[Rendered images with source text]
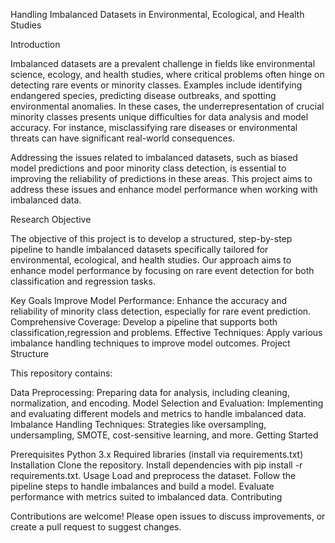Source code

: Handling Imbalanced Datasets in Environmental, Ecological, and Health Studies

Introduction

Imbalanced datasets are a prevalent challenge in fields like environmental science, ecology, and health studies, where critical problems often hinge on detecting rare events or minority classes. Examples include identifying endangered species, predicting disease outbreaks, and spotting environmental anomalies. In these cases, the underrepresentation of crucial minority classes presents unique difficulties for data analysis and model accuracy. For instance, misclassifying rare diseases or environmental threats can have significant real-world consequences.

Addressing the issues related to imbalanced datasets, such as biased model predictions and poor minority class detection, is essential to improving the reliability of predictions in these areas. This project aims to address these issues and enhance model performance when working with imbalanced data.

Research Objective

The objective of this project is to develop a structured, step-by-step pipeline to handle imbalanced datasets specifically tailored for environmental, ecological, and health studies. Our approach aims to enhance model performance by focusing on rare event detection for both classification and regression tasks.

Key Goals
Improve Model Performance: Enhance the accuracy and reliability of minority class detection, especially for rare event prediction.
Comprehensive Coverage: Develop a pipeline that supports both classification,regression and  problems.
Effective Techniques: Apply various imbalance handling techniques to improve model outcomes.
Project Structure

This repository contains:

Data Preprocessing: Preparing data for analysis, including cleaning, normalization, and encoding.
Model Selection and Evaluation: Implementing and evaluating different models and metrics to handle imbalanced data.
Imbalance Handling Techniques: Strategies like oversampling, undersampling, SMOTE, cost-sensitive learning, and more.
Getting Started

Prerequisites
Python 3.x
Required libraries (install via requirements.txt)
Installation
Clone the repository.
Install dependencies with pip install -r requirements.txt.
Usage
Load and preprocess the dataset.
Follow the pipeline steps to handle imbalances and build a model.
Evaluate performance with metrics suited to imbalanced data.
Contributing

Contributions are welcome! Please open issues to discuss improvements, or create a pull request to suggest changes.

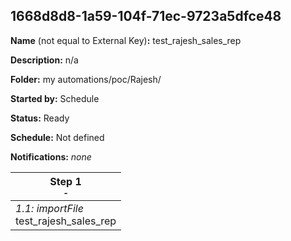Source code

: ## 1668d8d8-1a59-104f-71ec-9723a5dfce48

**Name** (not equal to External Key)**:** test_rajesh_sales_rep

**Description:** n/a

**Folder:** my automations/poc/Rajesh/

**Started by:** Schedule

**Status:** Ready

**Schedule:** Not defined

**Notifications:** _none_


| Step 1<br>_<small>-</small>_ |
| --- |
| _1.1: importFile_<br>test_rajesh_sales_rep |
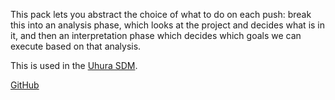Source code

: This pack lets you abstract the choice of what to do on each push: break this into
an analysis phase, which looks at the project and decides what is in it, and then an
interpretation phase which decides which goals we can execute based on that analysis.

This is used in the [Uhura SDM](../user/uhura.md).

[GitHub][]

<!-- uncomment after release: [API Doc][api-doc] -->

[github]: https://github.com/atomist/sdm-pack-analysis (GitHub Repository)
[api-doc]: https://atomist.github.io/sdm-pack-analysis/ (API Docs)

--

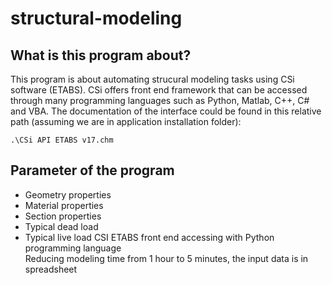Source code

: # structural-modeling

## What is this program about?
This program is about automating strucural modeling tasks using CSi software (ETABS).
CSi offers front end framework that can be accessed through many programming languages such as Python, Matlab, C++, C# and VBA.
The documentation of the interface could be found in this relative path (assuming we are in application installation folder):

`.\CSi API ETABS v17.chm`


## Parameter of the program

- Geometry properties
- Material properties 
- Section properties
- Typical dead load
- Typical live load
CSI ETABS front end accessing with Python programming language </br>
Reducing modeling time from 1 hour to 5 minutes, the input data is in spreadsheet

● **Task directions**
Starting at the line above that contains "- Typical live load", repeat each line exactly up to and including the line that contains "Reducing modeling time", and stop there.

● **Finished exercise**
- Typical live load
CSI ETABS front end accessing with Python programming language </br>
Reducing modeling time from 1 hour to 5 minutes, the input data is in spreadsheet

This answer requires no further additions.